Instructions to follow
From the first line to the last, give the records again exactly.

Given records
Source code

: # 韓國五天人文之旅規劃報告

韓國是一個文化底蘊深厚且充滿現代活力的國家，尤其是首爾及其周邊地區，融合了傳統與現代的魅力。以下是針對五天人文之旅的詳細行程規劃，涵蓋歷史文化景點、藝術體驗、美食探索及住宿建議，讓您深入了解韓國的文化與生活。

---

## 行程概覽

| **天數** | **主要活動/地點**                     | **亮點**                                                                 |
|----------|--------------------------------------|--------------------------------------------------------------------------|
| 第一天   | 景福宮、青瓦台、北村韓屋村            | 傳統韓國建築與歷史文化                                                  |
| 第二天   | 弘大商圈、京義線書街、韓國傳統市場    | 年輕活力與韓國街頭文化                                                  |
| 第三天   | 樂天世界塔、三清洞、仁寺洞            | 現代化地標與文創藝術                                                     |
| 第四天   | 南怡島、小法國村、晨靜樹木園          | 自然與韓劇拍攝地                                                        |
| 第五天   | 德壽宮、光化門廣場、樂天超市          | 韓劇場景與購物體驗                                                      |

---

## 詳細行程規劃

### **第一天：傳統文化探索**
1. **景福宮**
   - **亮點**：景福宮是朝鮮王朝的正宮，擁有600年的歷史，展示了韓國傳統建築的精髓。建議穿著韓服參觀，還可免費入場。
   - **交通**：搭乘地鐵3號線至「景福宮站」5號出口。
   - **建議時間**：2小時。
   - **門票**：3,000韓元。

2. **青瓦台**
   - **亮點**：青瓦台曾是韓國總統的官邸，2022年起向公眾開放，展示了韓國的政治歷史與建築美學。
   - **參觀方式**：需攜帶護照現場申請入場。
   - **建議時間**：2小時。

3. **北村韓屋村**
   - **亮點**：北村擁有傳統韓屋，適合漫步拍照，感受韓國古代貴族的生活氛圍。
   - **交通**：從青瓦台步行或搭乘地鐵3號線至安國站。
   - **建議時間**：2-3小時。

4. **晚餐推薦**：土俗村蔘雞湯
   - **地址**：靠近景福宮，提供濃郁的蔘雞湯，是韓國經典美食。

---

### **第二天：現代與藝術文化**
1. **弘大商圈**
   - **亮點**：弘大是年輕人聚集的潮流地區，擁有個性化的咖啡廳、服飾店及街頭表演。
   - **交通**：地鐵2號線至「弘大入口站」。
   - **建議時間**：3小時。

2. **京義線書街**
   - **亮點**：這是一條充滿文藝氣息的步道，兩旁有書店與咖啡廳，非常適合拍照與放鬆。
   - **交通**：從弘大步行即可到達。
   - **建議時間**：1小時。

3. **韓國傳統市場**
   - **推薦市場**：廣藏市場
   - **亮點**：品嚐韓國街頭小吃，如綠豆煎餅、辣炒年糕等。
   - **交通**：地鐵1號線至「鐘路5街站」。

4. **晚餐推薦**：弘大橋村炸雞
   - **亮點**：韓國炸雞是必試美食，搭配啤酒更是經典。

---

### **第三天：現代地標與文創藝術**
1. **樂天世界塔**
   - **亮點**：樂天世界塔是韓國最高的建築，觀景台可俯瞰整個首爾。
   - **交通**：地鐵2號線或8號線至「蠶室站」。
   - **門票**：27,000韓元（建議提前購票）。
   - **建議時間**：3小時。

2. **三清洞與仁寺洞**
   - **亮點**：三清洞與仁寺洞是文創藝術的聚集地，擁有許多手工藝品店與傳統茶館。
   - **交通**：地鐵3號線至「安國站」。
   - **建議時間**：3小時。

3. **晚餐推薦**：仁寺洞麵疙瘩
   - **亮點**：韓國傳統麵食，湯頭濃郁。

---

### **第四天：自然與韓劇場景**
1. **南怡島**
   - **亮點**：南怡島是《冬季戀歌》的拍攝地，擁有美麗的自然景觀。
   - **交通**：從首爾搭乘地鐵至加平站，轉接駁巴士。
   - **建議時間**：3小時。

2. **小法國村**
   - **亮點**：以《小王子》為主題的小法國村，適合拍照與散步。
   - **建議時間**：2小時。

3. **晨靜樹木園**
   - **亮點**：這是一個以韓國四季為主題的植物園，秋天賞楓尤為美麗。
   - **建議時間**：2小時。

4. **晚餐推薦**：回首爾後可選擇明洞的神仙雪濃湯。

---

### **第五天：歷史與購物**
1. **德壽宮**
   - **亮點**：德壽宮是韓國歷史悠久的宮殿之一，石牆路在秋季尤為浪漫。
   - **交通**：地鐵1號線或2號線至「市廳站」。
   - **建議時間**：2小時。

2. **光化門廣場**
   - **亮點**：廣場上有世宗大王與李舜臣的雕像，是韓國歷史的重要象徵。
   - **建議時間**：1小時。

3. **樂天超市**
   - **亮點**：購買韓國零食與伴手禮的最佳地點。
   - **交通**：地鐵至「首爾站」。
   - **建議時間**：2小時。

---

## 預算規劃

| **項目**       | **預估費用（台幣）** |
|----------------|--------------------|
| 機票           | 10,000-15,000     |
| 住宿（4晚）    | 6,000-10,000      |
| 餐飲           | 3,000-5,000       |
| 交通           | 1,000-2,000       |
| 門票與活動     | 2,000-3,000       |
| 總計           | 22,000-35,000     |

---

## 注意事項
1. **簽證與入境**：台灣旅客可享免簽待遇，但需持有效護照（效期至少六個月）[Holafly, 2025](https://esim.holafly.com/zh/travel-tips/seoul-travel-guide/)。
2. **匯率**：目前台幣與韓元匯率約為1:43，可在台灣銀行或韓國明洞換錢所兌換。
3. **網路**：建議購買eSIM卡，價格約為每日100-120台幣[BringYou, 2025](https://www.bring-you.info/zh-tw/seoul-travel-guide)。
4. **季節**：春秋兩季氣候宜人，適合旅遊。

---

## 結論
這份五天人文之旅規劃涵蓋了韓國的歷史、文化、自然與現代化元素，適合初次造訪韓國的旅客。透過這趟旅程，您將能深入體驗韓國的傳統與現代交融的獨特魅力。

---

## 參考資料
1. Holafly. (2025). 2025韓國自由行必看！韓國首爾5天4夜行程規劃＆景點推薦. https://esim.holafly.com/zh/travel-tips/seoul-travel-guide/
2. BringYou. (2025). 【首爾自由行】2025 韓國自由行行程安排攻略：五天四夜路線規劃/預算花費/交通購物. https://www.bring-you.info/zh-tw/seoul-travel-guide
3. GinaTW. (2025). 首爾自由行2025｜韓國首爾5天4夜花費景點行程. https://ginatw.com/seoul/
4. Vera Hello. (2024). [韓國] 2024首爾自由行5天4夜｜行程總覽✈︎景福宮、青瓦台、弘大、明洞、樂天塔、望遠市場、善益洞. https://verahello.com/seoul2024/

Answer to this task
Source code

: # 韓國五天人文之旅規劃報告

韓國是一個文化底蘊深厚且充滿現代活力的國家，尤其是首爾及其周邊地區，融合了傳統與現代的魅力。以下是針對五天人文之旅的詳細行程規劃，涵蓋歷史文化景點、藝術體驗、美食探索及住宿建議，讓您深入了解韓國的文化與生活。

---

## 行程概覽

| **天數** | **主要活動/地點**                     | **亮點**                                                                 |
|----------|--------------------------------------|--------------------------------------------------------------------------|
| 第一天   | 景福宮、青瓦台、北村韓屋村            | 傳統韓國建築與歷史文化                                                  |
| 第二天   | 弘大商圈、京義線書街、韓國傳統市場    | 年輕活力與韓國街頭文化                                                  |
| 第三天   | 樂天世界塔、三清洞、仁寺洞            | 現代化地標與文創藝術                                                     |
| 第四天   | 南怡島、小法國村、晨靜樹木園          | 自然與韓劇拍攝地                                                        |
| 第五天   | 德壽宮、光化門廣場、樂天超市          | 韓劇場景與購物體驗                                                      |

---

## 詳細行程規劃

### **第一天：傳統文化探索**
1. **景福宮**
   - **亮點**：景福宮是朝鮮王朝的正宮，擁有600年的歷史，展示了韓國傳統建築的精髓。建議穿著韓服參觀，還可免費入場。
   - **交通**：搭乘地鐵3號線至「景福宮站」5號出口。
   - **建議時間**：2小時。
   - **門票**：3,000韓元。

2. **青瓦台**
   - **亮點**：青瓦台曾是韓國總統的官邸，2022年起向公眾開放，展示了韓國的政治歷史與建築美學。
   - **參觀方式**：需攜帶護照現場申請入場。
   - **建議時間**：2小時。

3. **北村韓屋村**
   - **亮點**：北村擁有傳統韓屋，適合漫步拍照，感受韓國古代貴族的生活氛圍。
   - **交通**：從青瓦台步行或搭乘地鐵3號線至安國站。
   - **建議時間**：2-3小時。

4. **晚餐推薦**：土俗村蔘雞湯
   - **地址**：靠近景福宮，提供濃郁的蔘雞湯，是韓國經典美食。

---

### **第二天：現代與藝術文化**
1. **弘大商圈**
   - **亮點**：弘大是年輕人聚集的潮流地區，擁有個性化的咖啡廳、服飾店及街頭表演。
   - **交通**：地鐵2號線至「弘大入口站」。
   - **建議時間**：3小時。

2. **京義線書街**
   - **亮點**：這是一條充滿文藝氣息的步道，兩旁有書店與咖啡廳，非常適合拍照與放鬆。
   - **交通**：從弘大步行即可到達。
   - **建議時間**：1小時。

3. **韓國傳統市場**
   - **推薦市場**：廣藏市場
   - **亮點**：品嚐韓國街頭小吃，如綠豆煎餅、辣炒年糕等。
   - **交通**：地鐵1號線至「鐘路5街站」。

4. **晚餐推薦**：弘大橋村炸雞
   - **亮點**：韓國炸雞是必試美食，搭配啤酒更是經典。

---

### **第三天：現代地標與文創藝術**
1. **樂天世界塔**
   - **亮點**：樂天世界塔是韓國最高的建築，觀景台可俯瞰整個首爾。
   - **交通**：地鐵2號線或8號線至「蠶室站」。
   - **門票**：27,000韓元（建議提前購票）。
   - **建議時間**：3小時。

2. **三清洞與仁寺洞**
   - **亮點**：三清洞與仁寺洞是文創藝術的聚集地，擁有許多手工藝品店與傳統茶館。
   - **交通**：地鐵3號線至「安國站」。
   - **建議時間**：3小時。

3. **晚餐推薦**：仁寺洞麵疙瘩
   - **亮點**：韓國傳統麵食，湯頭濃郁。

---

### **第四天：自然與韓劇場景**
1. **南怡島**
   - **亮點**：南怡島是《冬季戀歌》的拍攝地，擁有美麗的自然景觀。
   - **交通**：從首爾搭乘地鐵至加平站，轉接駁巴士。
   - **建議時間**：3小時。

2. **小法國村**
   - **亮點**：以《小王子》為主題的小法國村，適合拍照與散步。
   - **建議時間**：2小時。

3. **晨靜樹木園**
   - **亮點**：這是一個以韓國四季為主題的植物園，秋天賞楓尤為美麗。
   - **建議時間**：2小時。

4. **晚餐推薦**：回首爾後可選擇明洞的神仙雪濃湯。

---

### **第五天：歷史與購物**
1. **德壽宮**
   - **亮點**：德壽宮是韓國歷史悠久的宮殿之一，石牆路在秋季尤為浪漫。
   - **交通**：地鐵1號線或2號線至「市廳站」。
   - **建議時間**：2小時。

2. **光化門廣場**
   - **亮點**：廣場上有世宗大王與李舜臣的雕像，是韓國歷史的重要象徵。
   - **建議時間**：1小時。

3. **樂天超市**
   - **亮點**：購買韓國零食與伴手禮的最佳地點。
   - **交通**：地鐵至「首爾站」。
   - **建議時間**：2小時。

---

## 預算規劃

| **項目**       | **預估費用（台幣）** |
|----------------|--------------------|
| 機票           | 10,000-15,000     |
| 住宿（4晚）    | 6,000-10,000      |
| 餐飲           | 3,000-5,000       |
| 交通           | 1,000-2,000       |
| 門票與活動     | 2,000-3,000       |
| 總計           | 22,000-35,000     |

---

## 注意事項
1. **簽證與入境**：台灣旅客可享免簽待遇，但需持有效護照（效期至少六個月）[Holafly, 2025](https://esim.holafly.com/zh/travel-tips/seoul-travel-guide/)。
2. **匯率**：目前台幣與韓元匯率約為1:43，可在台灣銀行或韓國明洞換錢所兌換。
3. **網路**：建議購買eSIM卡，價格約為每日100-120台幣[BringYou, 2025](https://www.bring-you.info/zh-tw/seoul-travel-guide)。
4. **季節**：春秋兩季氣候宜人，適合旅遊。

---

## 結論
這份五天人文之旅規劃涵蓋了韓國的歷史、文化、自然與現代化元素，適合初次造訪韓國的旅客。透過這趟旅程，您將能深入體驗韓國的傳統與現代交融的獨特魅力。

---

## 參考資料
1. Holafly. (2025). 2025韓國自由行必看！韓國首爾5天4夜行程規劃＆景點推薦. https://esim.holafly.com/zh/travel-tips/seoul-travel-guide/
2. BringYou. (2025). 【首爾自由行】2025 韓國自由行行程安排攻略：五天四夜路線規劃/預算花費/交通購物. https://www.bring-you.info/zh-tw/seoul-travel-guide
3. GinaTW. (2025). 首爾自由行2025｜韓國首爾5天4夜花費景點行程. https://ginatw.com/seoul/
4. Vera Hello. (2024). [韓國] 2024首爾自由行5天4夜｜行程總覽✈︎景福宮、青瓦台、弘大、明洞、樂天塔、望遠市場、善益洞. https://verahello.com/seoul2024/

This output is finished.